> [YOUR OBJECTIVE]
Among the entries below, find the lines with the word "Definition" and return them.

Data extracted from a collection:
○ ○ ○ ○ ○

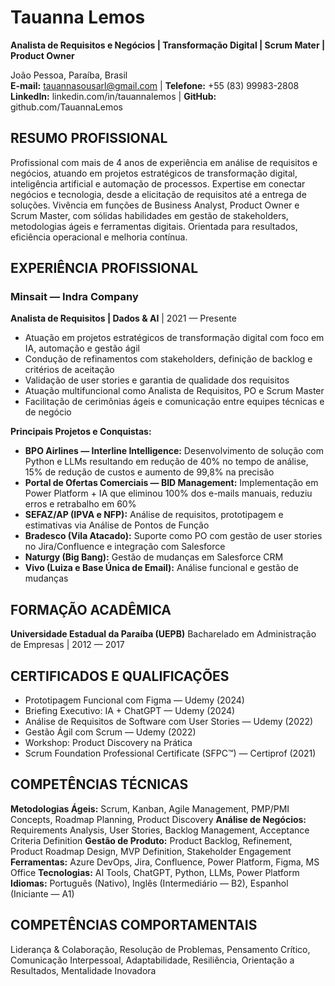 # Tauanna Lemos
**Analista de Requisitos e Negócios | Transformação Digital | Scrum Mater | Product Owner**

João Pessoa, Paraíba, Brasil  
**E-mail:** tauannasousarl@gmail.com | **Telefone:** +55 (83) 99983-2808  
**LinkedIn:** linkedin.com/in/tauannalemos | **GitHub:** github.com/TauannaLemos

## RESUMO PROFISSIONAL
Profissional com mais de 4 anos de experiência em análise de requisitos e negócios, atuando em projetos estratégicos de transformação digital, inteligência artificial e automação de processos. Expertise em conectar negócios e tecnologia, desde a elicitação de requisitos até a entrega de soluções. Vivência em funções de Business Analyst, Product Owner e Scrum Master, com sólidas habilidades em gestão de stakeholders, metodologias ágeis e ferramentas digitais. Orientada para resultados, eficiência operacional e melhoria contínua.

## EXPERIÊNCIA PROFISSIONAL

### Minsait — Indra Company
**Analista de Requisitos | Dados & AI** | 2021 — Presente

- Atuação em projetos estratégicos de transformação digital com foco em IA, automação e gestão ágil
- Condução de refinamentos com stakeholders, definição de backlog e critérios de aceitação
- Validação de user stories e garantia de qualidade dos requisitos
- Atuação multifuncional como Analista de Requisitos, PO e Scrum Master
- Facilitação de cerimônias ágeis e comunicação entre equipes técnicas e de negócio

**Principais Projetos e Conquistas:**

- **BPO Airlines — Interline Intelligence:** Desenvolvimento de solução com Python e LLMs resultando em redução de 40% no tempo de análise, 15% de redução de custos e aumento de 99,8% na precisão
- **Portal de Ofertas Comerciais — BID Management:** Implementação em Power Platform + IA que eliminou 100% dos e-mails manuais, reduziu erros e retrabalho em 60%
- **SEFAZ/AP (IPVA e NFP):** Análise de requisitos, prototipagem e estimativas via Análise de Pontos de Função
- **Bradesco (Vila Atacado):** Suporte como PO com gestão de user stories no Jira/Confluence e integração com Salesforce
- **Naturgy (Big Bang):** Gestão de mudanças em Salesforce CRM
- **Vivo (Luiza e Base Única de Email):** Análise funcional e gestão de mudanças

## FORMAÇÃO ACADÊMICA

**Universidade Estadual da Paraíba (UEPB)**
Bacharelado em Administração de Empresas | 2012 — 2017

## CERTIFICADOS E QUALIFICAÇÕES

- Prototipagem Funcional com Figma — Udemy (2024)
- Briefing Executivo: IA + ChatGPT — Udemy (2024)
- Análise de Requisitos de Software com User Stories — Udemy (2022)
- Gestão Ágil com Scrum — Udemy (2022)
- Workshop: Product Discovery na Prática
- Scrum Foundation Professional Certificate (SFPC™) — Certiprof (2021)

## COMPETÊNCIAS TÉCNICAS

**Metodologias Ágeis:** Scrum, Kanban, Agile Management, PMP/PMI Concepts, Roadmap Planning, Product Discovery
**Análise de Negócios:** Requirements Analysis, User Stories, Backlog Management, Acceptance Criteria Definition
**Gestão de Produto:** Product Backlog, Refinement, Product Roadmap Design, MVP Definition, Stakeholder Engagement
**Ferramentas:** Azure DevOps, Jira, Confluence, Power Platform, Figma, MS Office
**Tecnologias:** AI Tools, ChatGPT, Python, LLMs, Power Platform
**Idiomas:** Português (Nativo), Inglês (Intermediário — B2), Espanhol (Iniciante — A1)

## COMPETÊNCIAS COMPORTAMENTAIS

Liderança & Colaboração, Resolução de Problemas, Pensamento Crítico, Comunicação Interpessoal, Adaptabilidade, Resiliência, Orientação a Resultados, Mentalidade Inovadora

○ ○ ○ ○ ○

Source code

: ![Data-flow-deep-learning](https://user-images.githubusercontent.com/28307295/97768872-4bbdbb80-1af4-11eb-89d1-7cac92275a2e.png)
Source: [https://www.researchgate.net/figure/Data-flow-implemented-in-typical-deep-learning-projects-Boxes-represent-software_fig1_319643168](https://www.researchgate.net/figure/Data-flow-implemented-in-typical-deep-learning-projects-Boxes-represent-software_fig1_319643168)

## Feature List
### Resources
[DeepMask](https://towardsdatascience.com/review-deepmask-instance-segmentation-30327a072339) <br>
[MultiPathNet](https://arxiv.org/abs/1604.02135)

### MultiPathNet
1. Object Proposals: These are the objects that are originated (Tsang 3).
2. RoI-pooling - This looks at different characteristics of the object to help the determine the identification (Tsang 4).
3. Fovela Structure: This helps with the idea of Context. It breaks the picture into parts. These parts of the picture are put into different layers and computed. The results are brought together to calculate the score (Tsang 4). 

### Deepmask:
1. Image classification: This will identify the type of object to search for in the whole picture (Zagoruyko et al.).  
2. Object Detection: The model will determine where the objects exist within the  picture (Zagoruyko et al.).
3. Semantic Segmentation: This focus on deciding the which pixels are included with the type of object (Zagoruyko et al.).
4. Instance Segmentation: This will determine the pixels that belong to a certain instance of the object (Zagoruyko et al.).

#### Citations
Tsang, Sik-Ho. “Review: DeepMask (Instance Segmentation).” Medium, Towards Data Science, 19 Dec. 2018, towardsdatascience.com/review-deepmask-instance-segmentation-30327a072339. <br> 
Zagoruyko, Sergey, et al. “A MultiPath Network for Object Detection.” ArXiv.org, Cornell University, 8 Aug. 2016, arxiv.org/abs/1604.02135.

○ ○ ○ ○ ○

> [RESULT FOR THIS EXERCISE]
**Análise de Negócios:** Requirements Analysis, User Stories, Backlog Management, Acceptance Criteria Definition
**Gestão de Produto:** Product Backlog, Refinement, Product Roadmap Design, MVP Definition, Stakeholder Engagement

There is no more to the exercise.